▶ _WHAT THE TASK REQUIRES_
Only the text of the records below belongs in the answer, copied exactly, with pictures omitted.

━━━━

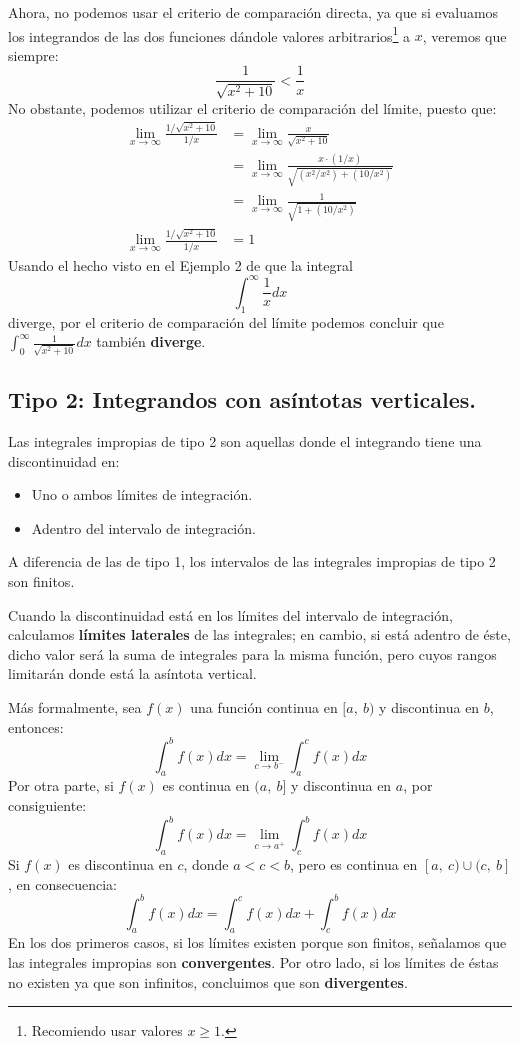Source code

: \documentclass[12pt]{article}
\begin{document}
Ahora, no podemos usar el criterio de comparación directa, ya que si evaluamos los integrandos de las dos funciones dándole valores arbitrarios\footnote{Recomiendo usar valores $x \geq 1$.} a $x$, veremos que siempre:
\[
  \frac{1}{\sqrt{x^{2} + 10}} < \frac{1}{x}
\]
No obstante, podemos utilizar el criterio de comparación del límite, puesto que:
\begin{align*}
  \lim_{x \to \infty} \frac{1/\sqrt{x^{2} + 10}}{1/x} &= \lim_{x \to \infty} \frac{x}{\sqrt{x^{2} + 10}} \\
                                                      &= \lim_{x \to \infty} \frac{x \cdot (1/x)}{\sqrt{(x^{2}/x^{2}) + (10/x^{2})}} \\
                                                      &= \lim_{x \to \infty} \frac{1}{\sqrt{1 + (10/x^{2})}} \\
  \lim_{x \to \infty} \frac{1/\sqrt{x^{2} + 10}}{1/x} &= 1
\end{align*}
Usando el hecho visto en el Ejemplo 2 de que la integral
\[
  \int_{1}^{\infty} \frac{1}{x} dx
\]
diverge, por el criterio de comparación del límite podemos concluir que $\int_{0}^{\infty} \frac{1}{\sqrt{x^{2} + 10}} dx$ también \textbf{diverge}.

\subsection{Tipo 2: Integrandos con asíntotas verticales.}

Las integrales impropias de tipo 2 son aquellas donde el integrando tiene una discontinuidad en:

\begin{itemize}
\item Uno o ambos límites de integración.
\item Adentro del intervalo de integración.
\end{itemize}

A diferencia de las de tipo 1, los intervalos de las integrales impropias de tipo 2 son finitos.

Cuando la discontinuidad está en los límites del intervalo de integración, calculamos \textbf{límites laterales} de las integrales; en cambio, si está adentro de éste, dicho valor será la suma de integrales para la misma función, pero cuyos rangos limitarán donde está la asíntota vertical.

Más formalmente, sea $f(x)$ una función continua en $[a, \ b)$ y discontinua en $b$, entonces:
\[
  \int_{a}^{b} f(x)dx = \lim_{c \to b^{-}} \int_{a}^{c} f(x)dx
\]
Por otra parte, si $f(x)$ es continua en $(a, \ b]$ y discontinua en $a$, por consiguiente:
\[
  \int_{a}^{b} f(x)dx = \lim_{c \to a^{+}} \int_{c}^{b} f(x)dx
\]
Si $f(x)$ es discontinua en $c$, donde $a < c < b$, pero es continua en $[a, \ c) \cup (c, \ b]$, en consecuencia:
\[
  \int_{a}^{b} f(x)dx = \int_{a}^{c} f(x)dx + \int_{c}^{b} f(x)dx
\]
En los dos primeros casos, si los límites existen porque son finitos, señalamos que las integrales impropias son \textbf{convergentes}. Por otro lado, si los límites de éstas no existen ya que son infinitos, concluimos que son \textbf{divergentes}.
\end{document}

━━━━

▶ _RESPONSE BELOW_
Source code

: \documentclass[12pt]{article}
\begin{document}
Ahora, no podemos usar el criterio de comparación directa, ya que si evaluamos los integrandos de las dos funciones dándole valores arbitrarios\footnote{Recomiendo usar valores $x \geq 1$.} a $x$, veremos que siempre:
\[
  \frac{1}{\sqrt{x^{2} + 10}} < \frac{1}{x}
\]
No obstante, podemos utilizar el criterio de comparación del límite, puesto que:
\begin{align*}
  \lim_{x \to \infty} \frac{1/\sqrt{x^{2} + 10}}{1/x} &= \lim_{x \to \infty} \frac{x}{\sqrt{x^{2} + 10}} \\
                                                      &= \lim_{x \to \infty} \frac{x \cdot (1/x)}{\sqrt{(x^{2}/x^{2}) + (10/x^{2})}} \\
                                                      &= \lim_{x \to \infty} \frac{1}{\sqrt{1 + (10/x^{2})}} \\
  \lim_{x \to \infty} \frac{1/\sqrt{x^{2} + 10}}{1/x} &= 1
\end{align*}
Usando el hecho visto en el Ejemplo 2 de que la integral
\[
  \int_{1}^{\infty} \frac{1}{x} dx
\]
diverge, por el criterio de comparación del límite podemos concluir que $\int_{0}^{\infty} \frac{1}{\sqrt{x^{2} + 10}} dx$ también \textbf{diverge}.

\subsection{Tipo 2: Integrandos con asíntotas verticales.}

Las integrales impropias de tipo 2 son aquellas donde el integrando tiene una discontinuidad en:

\begin{itemize}
\item Uno o ambos límites de integración.
\item Adentro del intervalo de integración.
\end{itemize}

A diferencia de las de tipo 1, los intervalos de las integrales impropias de tipo 2 son finitos.

Cuando la discontinuidad está en los límites del intervalo de integración, calculamos \textbf{límites laterales} de las integrales; en cambio, si está adentro de éste, dicho valor será la suma de integrales para la misma función, pero cuyos rangos limitarán donde está la asíntota vertical.

Más formalmente, sea $f(x)$ una función continua en $[a, \ b)$ y discontinua en $b$, entonces:
\[
  \int_{a}^{b} f(x)dx = \lim_{c \to b^{-}} \int_{a}^{c} f(x)dx
\]
Por otra parte, si $f(x)$ es continua en $(a, \ b]$ y discontinua en $a$, por consiguiente:
\[
  \int_{a}^{b} f(x)dx = \lim_{c \to a^{+}} \int_{c}^{b} f(x)dx
\]
Si $f(x)$ es discontinua en $c$, donde $a < c < b$, pero es continua en $[a, \ c) \cup (c, \ b]$, en consecuencia:
\[
  \int_{a}^{b} f(x)dx = \int_{a}^{c} f(x)dx + \int_{c}^{b} f(x)dx
\]
En los dos primeros casos, si los límites existen porque son finitos, señalamos que las integrales impropias son \textbf{convergentes}. Por otro lado, si los límites de éstas no existen ya que son infinitos, concluimos que son \textbf{divergentes}.
\end{document}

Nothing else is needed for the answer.